Taylor Downing (born 20 July 1953) is a British historian and television producer. He studied at Latymer Upper School and Christ's College, Cambridge University, where he achieved a Double First in History. He worked at the Imperial War Museum and then for Thames Television for several years. In 1982, he formed a production company Flashback Television, for which he produced more than 300 TV documentaries for British and American broadcasters including several long-running series which have won many awards. He has recently written several popular history books. Downing is a Fellow of the Royal Historical Society.

== Biography ==
He was born in West London and educated at Latymer Upper School in Hammersmith. In 1972, he entered Christ's College, Cambridge, where he studied history under scholars including Simon Schama and J. H. Plumb, graduating with a Double First. He later pursued postgraduate studies in film at the University of Bristol.

== Career ==

=== Early career ===
Downing began his career in 1976 at the Imperial War Museum, working as a cataloguer of archival film. He subsequently taught history at the University of Leeds before joining Thames Television as a researcher in 1977. There he worked on major historical series, including Palestine (1979), which won an International Emmy Award, and The Troubles (1982), a documentary series on Northern Ireland.

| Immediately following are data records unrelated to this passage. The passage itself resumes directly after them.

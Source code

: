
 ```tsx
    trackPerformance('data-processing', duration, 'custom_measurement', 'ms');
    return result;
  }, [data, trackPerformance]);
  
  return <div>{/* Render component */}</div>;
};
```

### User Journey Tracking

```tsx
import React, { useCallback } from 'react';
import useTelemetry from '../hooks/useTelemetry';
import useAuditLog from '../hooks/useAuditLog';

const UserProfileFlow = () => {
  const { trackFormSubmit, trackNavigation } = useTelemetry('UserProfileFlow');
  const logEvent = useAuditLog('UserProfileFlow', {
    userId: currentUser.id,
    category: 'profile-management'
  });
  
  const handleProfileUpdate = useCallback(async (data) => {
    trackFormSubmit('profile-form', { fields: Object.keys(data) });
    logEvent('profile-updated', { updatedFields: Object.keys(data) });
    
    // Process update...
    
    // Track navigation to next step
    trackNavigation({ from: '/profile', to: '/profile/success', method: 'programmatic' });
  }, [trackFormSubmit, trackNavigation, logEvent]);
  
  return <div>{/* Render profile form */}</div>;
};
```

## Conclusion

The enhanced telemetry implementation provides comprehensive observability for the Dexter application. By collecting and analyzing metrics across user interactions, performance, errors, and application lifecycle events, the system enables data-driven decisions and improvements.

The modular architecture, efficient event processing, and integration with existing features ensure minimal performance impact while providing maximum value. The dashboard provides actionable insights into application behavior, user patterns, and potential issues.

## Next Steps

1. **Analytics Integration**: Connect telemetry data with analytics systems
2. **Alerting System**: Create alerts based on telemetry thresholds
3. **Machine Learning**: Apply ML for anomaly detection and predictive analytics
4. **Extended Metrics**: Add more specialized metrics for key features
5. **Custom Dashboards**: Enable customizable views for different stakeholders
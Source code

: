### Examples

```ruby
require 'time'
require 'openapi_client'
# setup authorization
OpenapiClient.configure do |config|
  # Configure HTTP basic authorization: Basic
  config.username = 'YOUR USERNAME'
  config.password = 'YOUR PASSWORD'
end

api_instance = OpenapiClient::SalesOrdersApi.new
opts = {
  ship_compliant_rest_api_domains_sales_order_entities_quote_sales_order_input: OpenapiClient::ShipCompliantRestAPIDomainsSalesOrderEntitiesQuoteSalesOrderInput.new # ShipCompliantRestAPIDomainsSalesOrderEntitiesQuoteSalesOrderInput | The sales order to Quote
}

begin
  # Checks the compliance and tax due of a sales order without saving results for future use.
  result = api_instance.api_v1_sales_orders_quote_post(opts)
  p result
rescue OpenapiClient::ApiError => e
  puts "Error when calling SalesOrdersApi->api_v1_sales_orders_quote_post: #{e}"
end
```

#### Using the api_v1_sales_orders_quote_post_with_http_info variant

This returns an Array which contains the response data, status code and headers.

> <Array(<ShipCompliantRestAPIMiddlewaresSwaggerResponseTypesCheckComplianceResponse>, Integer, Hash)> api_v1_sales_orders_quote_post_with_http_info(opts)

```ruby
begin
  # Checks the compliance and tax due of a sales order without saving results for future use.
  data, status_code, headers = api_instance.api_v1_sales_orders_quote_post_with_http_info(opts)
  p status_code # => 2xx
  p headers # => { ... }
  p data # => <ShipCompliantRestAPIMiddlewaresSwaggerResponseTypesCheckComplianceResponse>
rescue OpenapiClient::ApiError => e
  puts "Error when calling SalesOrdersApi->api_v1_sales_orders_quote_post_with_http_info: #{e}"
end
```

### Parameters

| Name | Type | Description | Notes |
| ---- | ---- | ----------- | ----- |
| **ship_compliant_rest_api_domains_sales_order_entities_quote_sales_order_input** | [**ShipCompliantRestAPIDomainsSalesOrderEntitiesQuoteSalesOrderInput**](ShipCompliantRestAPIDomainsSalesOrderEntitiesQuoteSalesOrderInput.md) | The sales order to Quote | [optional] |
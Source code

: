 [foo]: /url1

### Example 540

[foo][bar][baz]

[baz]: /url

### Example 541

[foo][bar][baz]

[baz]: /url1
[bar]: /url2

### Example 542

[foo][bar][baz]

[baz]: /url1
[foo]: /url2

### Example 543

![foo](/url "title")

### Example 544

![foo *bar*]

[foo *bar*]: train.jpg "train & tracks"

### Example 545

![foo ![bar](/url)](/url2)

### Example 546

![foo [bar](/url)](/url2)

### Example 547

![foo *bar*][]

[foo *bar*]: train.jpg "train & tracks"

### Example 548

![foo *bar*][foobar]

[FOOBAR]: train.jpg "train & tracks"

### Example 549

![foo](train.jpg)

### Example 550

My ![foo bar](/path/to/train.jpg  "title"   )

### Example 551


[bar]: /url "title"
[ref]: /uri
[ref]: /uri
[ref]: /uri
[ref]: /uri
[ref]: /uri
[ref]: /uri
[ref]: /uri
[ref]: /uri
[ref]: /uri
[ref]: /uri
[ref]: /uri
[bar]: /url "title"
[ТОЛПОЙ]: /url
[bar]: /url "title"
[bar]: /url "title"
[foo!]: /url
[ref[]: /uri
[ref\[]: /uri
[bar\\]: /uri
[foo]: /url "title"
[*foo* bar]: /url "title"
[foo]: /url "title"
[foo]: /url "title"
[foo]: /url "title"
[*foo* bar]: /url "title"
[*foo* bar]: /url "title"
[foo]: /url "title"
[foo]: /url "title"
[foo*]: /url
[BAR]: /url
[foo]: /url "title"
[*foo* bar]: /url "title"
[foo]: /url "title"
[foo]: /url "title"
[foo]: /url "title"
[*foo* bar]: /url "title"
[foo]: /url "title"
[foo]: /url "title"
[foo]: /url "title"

He later worked with Granada Television and Central Television, where he began directing documentaries. Returning to Thames Television, he produced and directed The Longest War and The People’s War, focusing on Palestinian history and the British home front during the Second World War.

=== Flashback Television and production career ===
In 1982, Downing co-founded Flashback Television, an independent production company established alongside the launch of Channel 4. He served as managing director and later head of history for nearly three decades.

Through Flashback, Downing produced and directed numerous documentaries and series, including The Games in Question (1984), a history of the Olympic Games, and a trilogy on the Olympic movement: Going for Gold (1986), Selling the Games (1987), and Running the Games (1988). Other productions included The Palestinians (1988), Civil War, and various drama-documentaries for ITV and Channel 4.

In the 1990s, he collaborated with Jeremy Isaacs on the landmark 24-part series Cold War for CNN and the BBC, contributing as director and co-author of the accompanying book. He also produced major documentary series such as Battle Stations (2000–2004), The Lost Evidence (2004–2006), and Weaponology (2008). His 2009 documentary 1983 – The Brink of Apocalypse received the Grierson Award for Best Historical Documentary.

== Writing career ==
After leaving television production in 2010, Taylor Downing focused on writing popular history, producing a series of works on military history, intelligence, and twentieth-century conflict. His publications include Churchill’s War Lab (2010), Spies in the Sky (2011), Olympia (2012), The World at War (2012), Night Raid (2013), Secret Warriors (2014), Breakdown (2016), 1983: The World at the Brink (2018), 1942: Britain at the Brink (2022), and The Army That Never Was (2024).

These books have been published internationally, translated into multiple languages, and widely reviewed in the British press. Critics have frequently noted their narrative pace and accessibility, with commentators such as Dominic Sandbrook and Max Hastings praising their readability and vivid historical reconstruction, while Andrew Roberts has highlighted their contribution to Second World War historiography. Downing is also a regular contributor to newspapers including The Sunday Times and The Observer, and has written extensively for Military History Matters, where he contributes a long-running feature on war films.

Downing has lectured widely at institutions including the Imperial War Museum, Bletchley Park, and the National Army Museum. He regularly talks at literary festivals and has appeared in many podcasts including The Rest is History and Dan Snow’s History Hit, and in television documentaries.

He has also been involved in academic and public history initiatives, including organizing a conference on history and the media with David Cannadine at the University of London. He has served as a judge for the History Today Book Prize and as a trustee of the Institute of Contemporary History.

== Personal life ==
Downing is married and lives in London and Devon.